# Acrylic Paint- Great Deal



## pntball727 (Sep 25, 2009)

For those who are heavy users of acrylics paints, Michael's is currently having a sale on all 2 oz bottles, they are having a deal where you can get 3 bottles for a dollar, or one for $.33 and best yet there is no limit. I went and picked up 15 bottles last night to stock up for the year. also noticed that their larger bottles were $.75 each.


----------



## paulcav151 (Dec 3, 2009)

*And an add'l 10% with Competitors Coupon*

I was there today, and that is a great deal. But be careful as the Gloss and Glow in the Dark are not part of the sale as I foound out at checkout. Also, at least at my store here in Western NY, this week only, they are accepting competitors coupons and giving an additional 10%., I went there with a 50% off coupon from Joanne, and got 60% off a $25 paint thinner I use.
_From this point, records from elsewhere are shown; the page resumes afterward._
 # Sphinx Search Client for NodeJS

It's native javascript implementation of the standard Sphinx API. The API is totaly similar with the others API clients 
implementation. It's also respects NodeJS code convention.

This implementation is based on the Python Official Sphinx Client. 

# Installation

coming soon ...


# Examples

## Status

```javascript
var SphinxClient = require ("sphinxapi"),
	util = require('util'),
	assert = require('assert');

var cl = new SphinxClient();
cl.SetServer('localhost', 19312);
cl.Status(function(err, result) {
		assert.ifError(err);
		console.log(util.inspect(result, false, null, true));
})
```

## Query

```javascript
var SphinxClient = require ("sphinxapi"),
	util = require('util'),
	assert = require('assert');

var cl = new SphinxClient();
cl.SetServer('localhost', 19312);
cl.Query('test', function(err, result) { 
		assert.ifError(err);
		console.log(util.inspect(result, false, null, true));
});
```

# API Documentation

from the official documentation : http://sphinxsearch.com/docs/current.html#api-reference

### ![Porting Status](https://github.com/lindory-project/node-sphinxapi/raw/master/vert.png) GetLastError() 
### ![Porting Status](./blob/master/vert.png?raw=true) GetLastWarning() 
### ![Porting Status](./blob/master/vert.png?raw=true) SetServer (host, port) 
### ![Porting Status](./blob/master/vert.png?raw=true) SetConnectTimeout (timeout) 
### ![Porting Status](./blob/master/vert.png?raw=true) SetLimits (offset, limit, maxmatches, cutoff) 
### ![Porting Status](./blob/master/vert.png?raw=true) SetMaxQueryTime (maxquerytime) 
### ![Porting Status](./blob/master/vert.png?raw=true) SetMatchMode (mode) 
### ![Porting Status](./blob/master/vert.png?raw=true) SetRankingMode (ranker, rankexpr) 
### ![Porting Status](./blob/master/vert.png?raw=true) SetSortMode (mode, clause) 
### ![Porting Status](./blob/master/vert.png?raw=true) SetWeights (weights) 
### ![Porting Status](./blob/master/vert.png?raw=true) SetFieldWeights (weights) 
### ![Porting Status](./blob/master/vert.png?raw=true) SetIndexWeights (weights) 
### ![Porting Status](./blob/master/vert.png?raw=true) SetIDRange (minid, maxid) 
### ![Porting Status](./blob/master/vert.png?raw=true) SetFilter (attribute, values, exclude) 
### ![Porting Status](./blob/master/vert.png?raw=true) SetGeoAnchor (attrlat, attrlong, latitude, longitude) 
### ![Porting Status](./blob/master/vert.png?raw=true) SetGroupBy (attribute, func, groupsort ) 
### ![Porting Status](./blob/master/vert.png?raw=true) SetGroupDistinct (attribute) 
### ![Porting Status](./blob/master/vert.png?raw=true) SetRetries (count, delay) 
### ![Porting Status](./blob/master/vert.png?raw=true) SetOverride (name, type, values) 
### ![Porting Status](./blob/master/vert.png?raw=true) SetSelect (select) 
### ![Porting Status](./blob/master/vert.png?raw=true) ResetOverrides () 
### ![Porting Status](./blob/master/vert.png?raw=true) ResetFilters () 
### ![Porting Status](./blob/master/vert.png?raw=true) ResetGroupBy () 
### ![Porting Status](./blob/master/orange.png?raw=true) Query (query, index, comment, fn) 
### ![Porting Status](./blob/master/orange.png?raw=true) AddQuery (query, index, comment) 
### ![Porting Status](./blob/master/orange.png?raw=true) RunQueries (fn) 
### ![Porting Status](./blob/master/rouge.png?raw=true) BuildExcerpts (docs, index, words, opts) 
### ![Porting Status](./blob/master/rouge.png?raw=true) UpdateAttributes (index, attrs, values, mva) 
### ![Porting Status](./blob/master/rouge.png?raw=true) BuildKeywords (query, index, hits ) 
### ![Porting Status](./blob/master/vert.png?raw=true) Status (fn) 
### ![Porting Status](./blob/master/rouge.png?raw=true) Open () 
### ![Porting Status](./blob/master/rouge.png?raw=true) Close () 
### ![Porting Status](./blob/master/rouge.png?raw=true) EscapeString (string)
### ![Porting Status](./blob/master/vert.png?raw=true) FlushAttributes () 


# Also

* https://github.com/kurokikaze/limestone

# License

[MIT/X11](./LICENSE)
It came to $10!


----------



## pntball727 (Sep 25, 2009)

yeah, I did not know about that minor detail, i followed the signs on the paint isle here in Phoenix and only grabbed flat colors and non fluorescent paints. mainly stocked up on earth tones, blacks reds, and what ever else looked cool, but a great deal none the less, cant find paint for $.33 a bottle often.


----------



## The Reapers WS6 (Oct 7, 2009)

*Good find!!*


----------